PlumChoice
- Industry: Software Delivery Platform, Technical Support, Help Desk, Customer Service,
- Founded: 2001
- Defunct: 2018
- Fate: Acquired by Allstate
- Headquarters: Lowell, MA, United States
- Key people: Vince Tseng (President and CEO) Chris Phaneuf (Sr. Vice President, Operations) Dave Blahnik (Sr. Vice President, Finance) Rich MacKeen (Vice president, Solutions Engineering) Bing He (Vice president, Engineering Services)
- Number of employees: 650
- Website: www.plumchoice.com

= PlumChoice =

Provider of cloud and technical support services in Lowell, Massachusetts

PlumChoice was a privately held corporation with headquarters that was located in Lowell, Massachusetts. PlumChoice was a provider of cloud and technical support services to consumers and small businesses.  In 2018, The Allstate Corporation (NYSE: ALL) acquired Plumchoice and merged them into Allstate's SquareTrade division.

==History==
PlumChoice started in CEO and Founder Ted Werth's basement in 2001.
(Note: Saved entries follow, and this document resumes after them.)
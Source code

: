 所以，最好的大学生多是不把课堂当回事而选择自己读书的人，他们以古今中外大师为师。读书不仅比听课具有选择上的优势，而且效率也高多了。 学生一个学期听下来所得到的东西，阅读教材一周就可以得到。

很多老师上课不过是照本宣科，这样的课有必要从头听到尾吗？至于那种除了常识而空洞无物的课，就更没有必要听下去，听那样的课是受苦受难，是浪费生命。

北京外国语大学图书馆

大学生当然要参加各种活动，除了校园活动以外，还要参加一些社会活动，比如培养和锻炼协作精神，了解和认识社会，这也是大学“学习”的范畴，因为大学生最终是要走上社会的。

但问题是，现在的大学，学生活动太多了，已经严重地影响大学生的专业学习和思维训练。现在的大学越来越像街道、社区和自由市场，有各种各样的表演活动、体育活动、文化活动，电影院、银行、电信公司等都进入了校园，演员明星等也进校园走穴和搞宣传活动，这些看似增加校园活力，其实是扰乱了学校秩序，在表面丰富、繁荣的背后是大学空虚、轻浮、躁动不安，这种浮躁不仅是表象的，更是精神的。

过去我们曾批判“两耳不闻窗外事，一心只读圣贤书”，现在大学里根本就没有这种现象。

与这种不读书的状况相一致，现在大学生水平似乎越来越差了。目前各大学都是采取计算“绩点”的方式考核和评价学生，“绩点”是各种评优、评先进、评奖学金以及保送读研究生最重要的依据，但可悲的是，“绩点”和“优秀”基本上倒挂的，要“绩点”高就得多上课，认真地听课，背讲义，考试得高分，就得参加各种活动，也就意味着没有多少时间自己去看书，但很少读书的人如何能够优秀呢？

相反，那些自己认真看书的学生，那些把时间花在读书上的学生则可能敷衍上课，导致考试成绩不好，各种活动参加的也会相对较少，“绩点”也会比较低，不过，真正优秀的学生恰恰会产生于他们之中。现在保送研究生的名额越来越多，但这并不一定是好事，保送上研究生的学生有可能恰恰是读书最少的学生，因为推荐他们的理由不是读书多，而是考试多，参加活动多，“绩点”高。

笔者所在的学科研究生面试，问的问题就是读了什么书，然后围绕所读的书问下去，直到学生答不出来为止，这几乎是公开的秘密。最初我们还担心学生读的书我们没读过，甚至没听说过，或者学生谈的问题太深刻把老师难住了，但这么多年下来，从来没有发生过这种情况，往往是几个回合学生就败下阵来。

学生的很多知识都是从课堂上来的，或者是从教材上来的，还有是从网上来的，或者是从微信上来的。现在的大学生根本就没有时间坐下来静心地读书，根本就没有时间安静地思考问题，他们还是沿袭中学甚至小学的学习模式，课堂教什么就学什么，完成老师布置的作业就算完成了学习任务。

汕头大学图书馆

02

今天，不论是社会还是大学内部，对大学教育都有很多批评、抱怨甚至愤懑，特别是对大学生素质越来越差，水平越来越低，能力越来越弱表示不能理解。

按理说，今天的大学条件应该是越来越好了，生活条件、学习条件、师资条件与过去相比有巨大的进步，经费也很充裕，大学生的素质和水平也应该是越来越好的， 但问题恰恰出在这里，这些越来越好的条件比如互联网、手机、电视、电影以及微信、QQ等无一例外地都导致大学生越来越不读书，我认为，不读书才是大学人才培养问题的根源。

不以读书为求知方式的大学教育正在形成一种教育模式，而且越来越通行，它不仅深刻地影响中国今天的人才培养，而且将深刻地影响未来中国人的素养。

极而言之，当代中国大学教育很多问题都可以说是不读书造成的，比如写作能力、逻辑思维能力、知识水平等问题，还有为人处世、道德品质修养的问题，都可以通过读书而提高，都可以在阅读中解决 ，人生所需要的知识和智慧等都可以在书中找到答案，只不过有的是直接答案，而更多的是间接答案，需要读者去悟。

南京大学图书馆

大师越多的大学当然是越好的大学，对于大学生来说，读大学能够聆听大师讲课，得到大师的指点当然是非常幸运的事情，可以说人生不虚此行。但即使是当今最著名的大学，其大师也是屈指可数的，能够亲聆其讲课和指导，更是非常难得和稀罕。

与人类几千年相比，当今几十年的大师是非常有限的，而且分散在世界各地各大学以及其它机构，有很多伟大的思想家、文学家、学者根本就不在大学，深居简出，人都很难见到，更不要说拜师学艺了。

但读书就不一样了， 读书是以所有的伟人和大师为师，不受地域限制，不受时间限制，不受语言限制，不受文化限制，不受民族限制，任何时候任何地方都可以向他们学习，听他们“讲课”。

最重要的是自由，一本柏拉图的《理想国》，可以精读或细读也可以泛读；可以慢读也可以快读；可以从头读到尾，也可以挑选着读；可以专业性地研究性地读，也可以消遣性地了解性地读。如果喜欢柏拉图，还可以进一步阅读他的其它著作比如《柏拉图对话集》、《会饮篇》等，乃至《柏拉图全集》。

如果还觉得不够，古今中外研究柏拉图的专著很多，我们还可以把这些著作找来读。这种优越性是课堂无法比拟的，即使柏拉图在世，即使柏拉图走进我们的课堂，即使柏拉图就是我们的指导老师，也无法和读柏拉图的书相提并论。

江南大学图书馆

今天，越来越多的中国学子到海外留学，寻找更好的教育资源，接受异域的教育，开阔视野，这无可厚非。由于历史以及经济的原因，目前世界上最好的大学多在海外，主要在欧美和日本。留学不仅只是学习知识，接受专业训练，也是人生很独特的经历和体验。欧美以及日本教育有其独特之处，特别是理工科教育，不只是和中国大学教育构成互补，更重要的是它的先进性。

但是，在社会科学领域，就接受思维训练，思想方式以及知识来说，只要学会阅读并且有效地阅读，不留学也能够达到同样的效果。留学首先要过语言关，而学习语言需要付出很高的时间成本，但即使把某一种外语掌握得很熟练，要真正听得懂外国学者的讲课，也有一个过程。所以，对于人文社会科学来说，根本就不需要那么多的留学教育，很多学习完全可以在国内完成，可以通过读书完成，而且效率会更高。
In January 2006, the company moved to an office location in Bedford, Massachusetts. Shortly after, PlumChoice and Firedog finalized their service contract, and PlumChoice began operating its first call center in April of that year.

In April 2007, PlumChoice moved office locations to Billerica, Massachusetts.

In 2009, Edison Ventures announced it was investing $2.8 million in PlumChoice to help “grow the company's markets, expand sales, and support marketing, business operations, and product development”.

In October 2009, PlumChoice opened its second location in Scarborough, Maine.

In September 2011, PlumChoice announced a partnership with N.E.W. and Asurion that will bring customer help services to NEWAsurion's existing warranty, insurance, and product offerings. PlumChoice's Americas president and COO Fred King believes this new partnership will result in the ability for PlumChoice, Asurion, and N.E.W. to collectively "meet more than 95 percent of consumer and small business technology needs."

In October 2012, PlumChoice moved office locations to CrossPoint Towers in Lowell, Massachusetts.

In 2012, PlumChoice introduced technical support services for Internet of things (ioT), mitigating support costs with installation and configuration assistance for smart solutions.

In 2016, David Shimoni was appointed as the president and CEO of PlumChoice. He led the company through a major business improvement and positioned the company as an attractive acquisition target for Allstate (whose SquareTrade division integrated PlumChoice into its business)

In 2017, PlumChoice signed their 1 millionth subscriber.

In 2018, PlumChoice signed their 700,000 Cloud Services customer.

11/30/2018: Allstate Corp has acquired PlumChoice.

"NORTHBROOK, Ill., Nov. 8, 2018 – The Allstate Corporation has agreed to acquire PlumChoice, in a $30 million deal. The privately held company, headquartered in Lowell, Massachusetts, will become part of SquareTrade, Allstate's provider of protection plans for mobile phones, consumer electronics and appliances."

==Office locations==
PlumChoice corporate headquarters were located in Lowell, Massachusetts.